Strictly No Eating of Peanuts and Peas in this Bus

Trip Start Mar 11, 2011
1
4
41
Trip End Sep 09, 2011


Loading Map
Map your own trip!
Map Options
Show trip route
Hide lines
shadow
Where I stayed

Flag of Fiji  , Viti Levu,
Thursday, March 24, 2011

It's our last day in Fiji today, and tomorrow we head to New Zealand (where hopefully this blog will get uploaded). It feels incredibly strange to be leaving a country where we have been for nearly two weeks and not to be heading home. It’s exciting, but strange.

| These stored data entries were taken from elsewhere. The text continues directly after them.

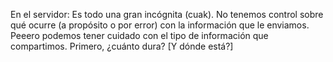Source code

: En el servidor: Es todo una gran incógnita (cuak). No tenemos control sobre qué ocurre (a propósito o por error) con la información que le enviamos. Peeero podemos tener cuidado con el tipo de información que compartimos. Primero, ¿cuánto dura? [Y dónde está?]
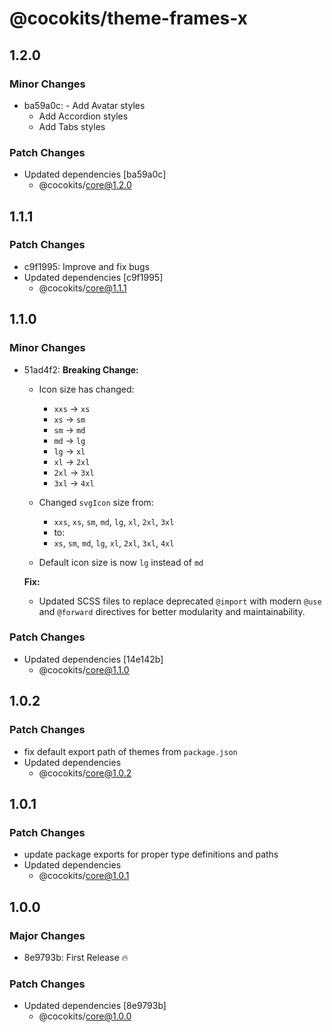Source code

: # @cocokits/theme-frames-x

## 1.2.0

### Minor Changes

- ba59a0c: - Add Avatar styles
  - Add Accordion styles
  - Add Tabs styles

### Patch Changes

- Updated dependencies [ba59a0c]
  - @cocokits/core@1.2.0

## 1.1.1

### Patch Changes

- c9f1995: Improve and fix bugs
- Updated dependencies [c9f1995]
  - @cocokits/core@1.1.1

## 1.1.0

### Minor Changes

- 51ad4f2: **Breaking Change:**
  - Icon size has changed:
    - `xxs` -> `xs`
    - `xs` -> `sm`
    - `sm` -> `md`
    - `md` -> `lg`
    - `lg` -> `xl`
    - `xl` -> `2xl`
    - `2xl` -> `3xl`
    - `3xl` -> `4xl`

  - Changed `svgIcon` size from:
    - `xxs`, `xs`, `sm`, `md`, `lg`, `xl`, `2xl`, `3xl`
    - to:
    - `xs`, `sm`, `md`, `lg`, `xl`, `2xl`, `3xl`, `4xl`

  - Default icon size is now `lg` instead of `md`

  **Fix:**
  - Updated SCSS files to replace deprecated `@import` with modern `@use` and `@forward` directives for better modularity and maintainability.

### Patch Changes

- Updated dependencies [14e142b]
  - @cocokits/core@1.1.0

## 1.0.2

### Patch Changes

- fix default export path of themes from `package.json`
- Updated dependencies
  - @cocokits/core@1.0.2

## 1.0.1

### Patch Changes

- update package exports for proper type definitions and paths
- Updated dependencies
  - @cocokits/core@1.0.1

## 1.0.0

### Major Changes

- 8e9793b: First Release 🔥

### Patch Changes

- Updated dependencies [8e9793b]
  - @cocokits/core@1.0.0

Last post we said we were at Raintree Lodge in Colo-i-Suva.The next day we headed again into Suva, dragging our backpacks with us, with the intention of catching the Patterson Brothers Shipping Service to another island called Ovalau. After standing at the bus station for nearly an hour and a half, the bus finally arrived, and we suddenly realised that there was no chance of us ever getting on that bus. People seemed to suddenly emerge out of nowhere, just appearing and scuttling hurriedly towards the bus. We raced with them, only to have our spirits dampened by a couple of American backpackers who informed us that we needed to have bought tickets to get on. Damn. We watched the bus drive away without us, then swiftly we headed to the Patterson Brothers Shipping Service Office, which, might I add, not a single person at the information office at the bus station told us existed. We purchased tickets for the following day and solemnly headed back up to Raintree Lodge, which, at this point, seemed slightly silly. When we got there we embarrassingly explained how we were stupid enough not to realise we’d need tickets for a journey that only runs once a day, and could we please have the same room (Room 18) for yet another night? So we stayed there again, and we felt like maybe it was a day wasted, but there are probably going to be quite a few instances in the six months where things don’t go quite to plan, so we might as well embrace it and go and chill in the pool (Helen) and lie in a shaded hammock (John).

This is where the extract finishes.